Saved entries
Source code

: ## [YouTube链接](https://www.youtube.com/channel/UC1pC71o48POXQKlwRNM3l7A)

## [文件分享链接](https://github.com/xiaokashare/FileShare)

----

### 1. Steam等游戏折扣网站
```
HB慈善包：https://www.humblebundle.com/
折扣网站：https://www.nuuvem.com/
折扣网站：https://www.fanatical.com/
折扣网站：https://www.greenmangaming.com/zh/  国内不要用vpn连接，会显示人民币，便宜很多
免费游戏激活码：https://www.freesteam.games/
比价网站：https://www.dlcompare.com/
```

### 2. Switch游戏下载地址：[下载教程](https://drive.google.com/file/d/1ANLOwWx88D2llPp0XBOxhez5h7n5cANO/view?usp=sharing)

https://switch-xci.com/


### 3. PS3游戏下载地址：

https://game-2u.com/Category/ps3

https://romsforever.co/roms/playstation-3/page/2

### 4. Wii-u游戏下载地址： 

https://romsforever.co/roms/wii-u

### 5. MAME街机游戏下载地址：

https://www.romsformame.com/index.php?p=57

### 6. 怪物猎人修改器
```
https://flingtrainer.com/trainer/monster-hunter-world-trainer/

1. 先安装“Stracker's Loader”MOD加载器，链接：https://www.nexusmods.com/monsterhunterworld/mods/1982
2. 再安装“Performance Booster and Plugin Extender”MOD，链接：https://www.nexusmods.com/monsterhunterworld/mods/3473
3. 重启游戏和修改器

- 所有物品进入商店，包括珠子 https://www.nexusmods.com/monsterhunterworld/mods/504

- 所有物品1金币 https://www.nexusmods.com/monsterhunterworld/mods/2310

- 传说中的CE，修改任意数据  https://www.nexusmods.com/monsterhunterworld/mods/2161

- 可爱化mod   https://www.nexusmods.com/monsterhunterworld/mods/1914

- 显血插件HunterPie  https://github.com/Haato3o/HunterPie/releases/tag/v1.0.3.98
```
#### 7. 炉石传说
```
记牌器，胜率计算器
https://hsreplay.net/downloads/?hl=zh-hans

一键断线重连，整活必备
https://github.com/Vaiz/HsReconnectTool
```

** Assigned task **
With no words changed, transcribe the records above.

** Answer section **
Source code

: ## [YouTube链接](https://www.youtube.com/channel/UC1pC71o48POXQKlwRNM3l7A)

## [文件分享链接](https://github.com/xiaokashare/FileShare)

----

### 1. Steam等游戏折扣网站
```
HB慈善包：https://www.humblebundle.com/
折扣网站：https://www.nuuvem.com/
折扣网站：https://www.fanatical.com/
折扣网站：https://www.greenmangaming.com/zh/  国内不要用vpn连接，会显示人民币，便宜很多
免费游戏激活码：https://www.freesteam.games/
比价网站：https://www.dlcompare.com/
```

### 2. Switch游戏下载地址：[下载教程](https://drive.google.com/file/d/1ANLOwWx88D2llPp0XBOxhez5h7n5cANO/view?usp=sharing)

https://switch-xci.com/


### 3. PS3游戏下载地址：

https://game-2u.com/Category/ps3

https://romsforever.co/roms/playstation-3/page/2

### 4. Wii-u游戏下载地址： 

https://romsforever.co/roms/wii-u

### 5. MAME街机游戏下载地址：

https://www.romsformame.com/index.php?p=57

### 6. 怪物猎人修改器
```
https://flingtrainer.com/trainer/monster-hunter-world-trainer/

1. 先安装“Stracker's Loader”MOD加载器，链接：https://www.nexusmods.com/monsterhunterworld/mods/1982
2. 再安装“Performance Booster and Plugin Extender”MOD，链接：https://www.nexusmods.com/monsterhunterworld/mods/3473
3. 重启游戏和修改器

- 所有物品进入商店，包括珠子 https://www.nexusmods.com/monsterhunterworld/mods/504

- 所有物品1金币 https://www.nexusmods.com/monsterhunterworld/mods/2310

- 传说中的CE，修改任意数据  https://www.nexusmods.com/monsterhunterworld/mods/2161

- 可爱化mod   https://www.nexusmods.com/monsterhunterworld/mods/1914

- 显血插件HunterPie  https://github.com/Haato3o/HunterPie/releases/tag/v1.0.3.98
```
#### 7. 炉石传说
```
记牌器，胜率计算器
https://hsreplay.net/downloads/?hl=zh-hans

一键断线重连，整活必备
https://github.com/Vaiz/HsReconnectTool
```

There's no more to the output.